• _EXERCISE DESCRIPTION_
The result should be every line in the data below that carries the string "fichiers".

.....

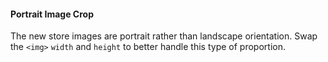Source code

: #### Portrait Image Crop
The new store images are portrait rather than landscape orientation. Swap the `<img>` `width` and `height` to better handle this type of proportion.
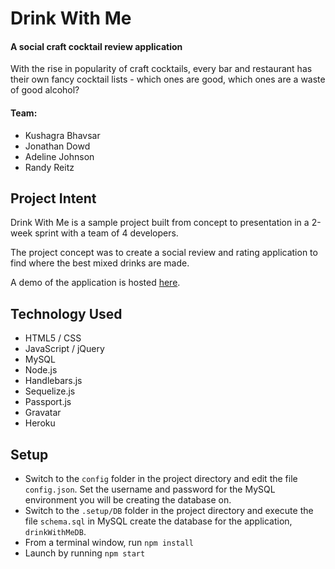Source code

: # Drink With Me
#### A social craft cocktail review application

With the rise in popularity of craft cocktails, every bar and restaurant has their own fancy cocktail lists - which ones are good, which ones are a waste of good alcohol?

#### Team:
* Kushagra Bhavsar
* Jonathan Dowd
* Adeline Johnson
* Randy Reitz

## Project Intent

Drink With Me is a sample project built from concept to presentation in a 2-week sprint with a team of 4 developers.

The project concept was to create a social review and rating application to find where the best mixed drinks are made.

A demo of the application is hosted <a href="https://shielded-springs-87968.herokuapp.com/">here</a>.

## Technology Used
* HTML5 / CSS
* JavaScript / jQuery
* MySQL
* Node.js
* Handlebars.js
* Sequelize.js
* Passport.js
* Gravatar
* Heroku


## Setup
* Switch to the `config` folder in the project directory and edit the file `config.json`.  Set the username and password for the MySQL environment you will be creating the database on.
* Switch to the `.setup/DB` folder in the project directory and execute the file `schema.sql` in MySQL create the database for the application, `drinkWithMeDB`.
* From a terminal window, run `npm install`
* Launch by running `npm start`
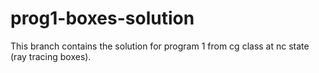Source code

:# prog1-boxes-solution
This branch contains the solution for program 1 from cg class at nc state (ray tracing boxes). 

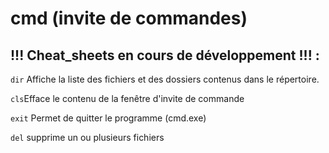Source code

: # cmd (invite de commandes)

## !!! Cheat_sheets en cours de développement !!! :

`dir` Affiche la liste des fichiers et des dossiers contenus dans le répertoire.

`cls`Efface le contenu de la fenêtre d'invite de commande

`exit` Permet de quitter le programme (cmd.exe)

`del` supprime un ou plusieurs fichiers
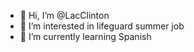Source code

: - 👋 Hi, I’m @LacClinton
- 👀 I’m interested in lifeguard summer job
- 🌱 I’m currently learning Spanish

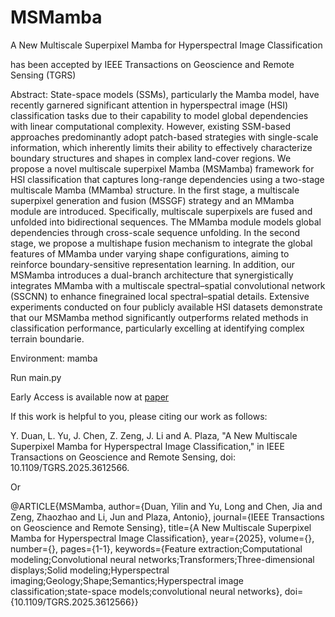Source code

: # MSMamba

A New Multiscale Superpixel Mamba for Hyperspectral Image Classification

has been accepted by IEEE Transactions on Geoscience and Remote Sensing (TGRS)

Abstract: State-space models (SSMs), particularly the Mamba model, have recently garnered significant attention in hyperspectral image (HSI) classification tasks due to their capability to model global dependencies with linear computational complexity. However, existing SSM-based approaches predominantly adopt patch-based strategies with single-scale information, which inherently limits their ability to effectively characterize boundary structures and shapes in complex land-cover regions. We propose a novel multiscale superpixel Mamba (MSMamba) framework for HSI classification that captures long-range dependencies using a two-stage multiscale Mamba (MMamba) structure. In the first stage, a multiscale superpixel generation and fusion (MSSGF) strategy and an MMamba module are introduced. Specifically, multiscale superpixels are fused and unfolded into bidirectional sequences. The MMamba module models global dependencies through cross-scale sequence unfolding. In the second stage, we propose a multishape fusion mechanism to integrate the global features of MMamba under varying shape configurations, aiming to reinforce boundary-sensitive representation learning. In addition, our MSMamba introduces a dual-branch architecture that synergistically integrates MMamba with a multiscale spectral–spatial convolutional network (SSCNN) to enhance finegrained local spectral–spatial details. Extensive experiments conducted on four publicly available HSI datasets demonstrate that our MSMamba method significantly outperforms related methods in classification performance, particularly excelling at identifying complex terrain boundarie.

Environment: mamba

Run  main.py


Early Access is available now at [paper](https://ieeexplore.ieee.org/abstract/document/11175220)

If this work is helpful to you, please citing our work as follows: 

Y. Duan, L. Yu, J. Chen, Z. Zeng, J. Li and A. Plaza, "A New Multiscale Superpixel Mamba for Hyperspectral Image Classification," in IEEE Transactions on Geoscience and Remote Sensing, doi: 10.1109/TGRS.2025.3612566.


Or

@ARTICLE{MSMamba,
  author={Duan, Yilin and Yu, Long and Chen, Jia and Zeng, Zhaozhao and Li, Jun and Plaza, Antonio},
  journal={IEEE Transactions on Geoscience and Remote Sensing}, 
  title={A New Multiscale Superpixel Mamba for Hyperspectral Image Classification}, 
  year={2025},
  volume={},
  number={},
  pages={1-1},
  keywords={Feature extraction;Computational modeling;Convolutional neural networks;Transformers;Three-dimensional displays;Solid modeling;Hyperspectral imaging;Geology;Shape;Semantics;Hyperspectral image classification;state-space models;convolutional neural networks},
  doi={10.1109/TGRS.2025.3612566}}

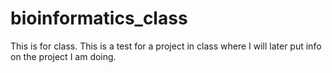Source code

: # bioinformatics_class
This is for class. 
This is a test for a project in class where I will later put info on the project I am doing. 

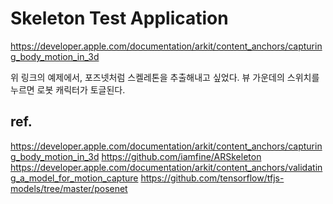 Skeleton Test Application
=========================

https://developer.apple.com/documentation/arkit/content_anchors/capturing_body_motion_in_3d

위 링크의 예제에서, 포즈넷처럼 스켈레톤을 추출해내고 싶었다.
뷰 가운데의 스위치를 누르면 로봇 캐릭터가 토글된다.

ref.
-
https://developer.apple.com/documentation/arkit/content_anchors/capturing_body_motion_in_3d
https://github.com/iamfine/ARSkeleton
https://developer.apple.com/documentation/arkit/content_anchors/validating_a_model_for_motion_capture
https://github.com/tensorflow/tfjs-models/tree/master/posenet
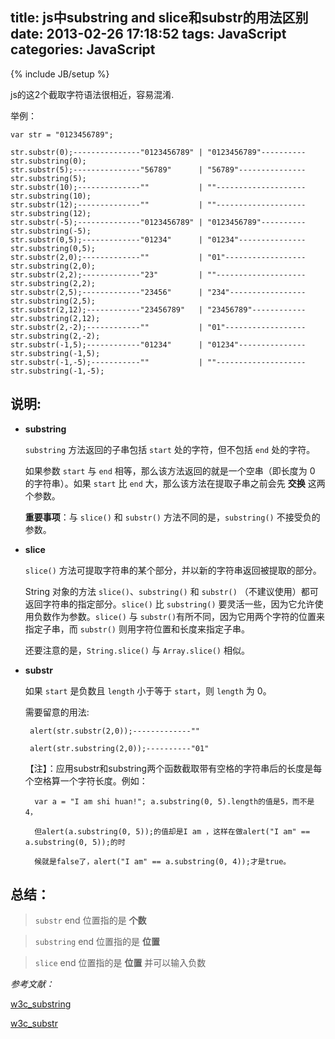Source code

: title: js中substring and slice和substr的用法区别
date: 2013-02-26 17:18:52
tags: JavaScript
categories: JavaScript
---

{% include JB/setup %}


js的这2个截取字符语法很相近，容易混淆.

举例：

    var str = "0123456789";

    str.substr(0);---------------"0123456789" | "0123456789"----------str.substring(0);
    str.substr(5);---------------"56789"      | "56789"---------------str.substring(5);
    str.substr(10);--------------""           | ""--------------------str.substring(10);
    str.substr(12);--------------""           | ""--------------------str.substring(12);
    str.substr(-5);--------------"0123456789" | "0123456789"----------str.substring(-5);
    str.substr(0,5);-------------"01234"      | "01234"---------------str.substring(0,5);
    str.substr(2,0);-------------""           | "01"------------------str.substring(2,0);
    str.substr(2,2);-------------"23"         | ""--------------------str.substring(2,2);
    str.substr(2,5);-------------"23456"      | "234"-----------------str.substring(2,5);
    str.substr(2,12);------------"23456789"   | "23456789"------------str.substring(2,12);
    str.substr(2,-2);------------""           | "01"------------------str.substring(2,-2);
    str.substr(-1,5);------------"01234"      | "01234"---------------str.substring(-1,5);
    str.substr(-1,-5);-----------""           | ""--------------------str.substring(-1,-5);

<!-- more -->

## 说明:


* __substring__

   <code>substring</code> 方法返回的子串包括 <code>start</code> 处的字符，但不包括 <code>end</code> 处的字符。

   如果参数 <code>start</code> 与 <code>end</code> 相等，那么该方法返回的就是一个空串（即长度为 0 的字符串）。如果 <code>start</code> 比 <code>end</code> 大，那么该方法在提取子串之前会先 __交换__ 这两个参数。

   __重要事项__：与 <code>slice()</code> 和 <code>substr()</code> 方法不同的是，<code>substring()</code> 不接受负的参数。

* __slice__

   <code>slice()</code> 方法可提取字符串的某个部分，并以新的字符串返回被提取的部分。

   String 对象的方法 <code>slice()</code>、<code>substring()</code> 和 <code>substr()</code> （不建议使用）都可返回字符串的指定部分。<code>slice()</code> 比 <code>substring()</code> 要灵活一些，因为它允许使用负数作为参数。<code>slice()</code> 与 <code>substr()</code>有所不同，因为它用两个字符的位置来指定子串，而 <code>substr()</code> 则用字符位置和长度来指定子串。

   还要注意的是，<code>String.slice()</code> 与 <code>Array.slice()</code> 相似。

* __substr__ 

   如果 <code>start</code> 是负数且 <code>length</code> 小于等于 <code>start</code>，则 <code>length</code> 为 0。


   需要留意的用法:

       alert(str.substr(2,0));-------------""

       alert(str.substring(2,0));----------"01"


   【注】：应用substr和substring两个函数截取带有空格的字符串后的长度是每个空格算一个字符长度。例如：

        var a = "I am shi huan!"; a.substring(0, 5).length的值是5，而不是4，

        但alert(a.substring(0, 5));的值却是I am ，这样在做alert("I am" == a.substring(0, 5));的时

        候就是false了，alert("I am" == a.substring(0, 4));才是true。


 
## 总结：
    
> <code>substr</code>      end 位置指的是 __个数__

> <code>substring</code>   end 位置指的是 __位置__

> <code>slice</code>   end 位置指的是 __位置__ 并可以输入负数


*参考文献：*

   [w3c_substring](http://www.w3school.com.cn/js/jsref_substring.asp)

   [w3c_substr](http://www.w3school.com.cn/js/jsref_substr.asp)
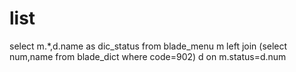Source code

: list
===
select 
	m.*,d.name as dic_status 
from blade_menu m 
	left join (select num,name from blade_dict where code=902) d on m.status=d.num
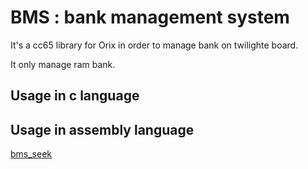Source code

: # BMS : bank management system

It's a cc65 library for Orix in order to manage bank on twilighte board.

It only manage ram bank.

## Usage in c language

## Usage in assembly language

[bms_seek](bms_seek.md)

.....

• _RESPONSE_
`dir` Affiche la liste des fichiers et des dossiers contenus dans le répertoire.
`del` supprime un ou plusieurs fichiers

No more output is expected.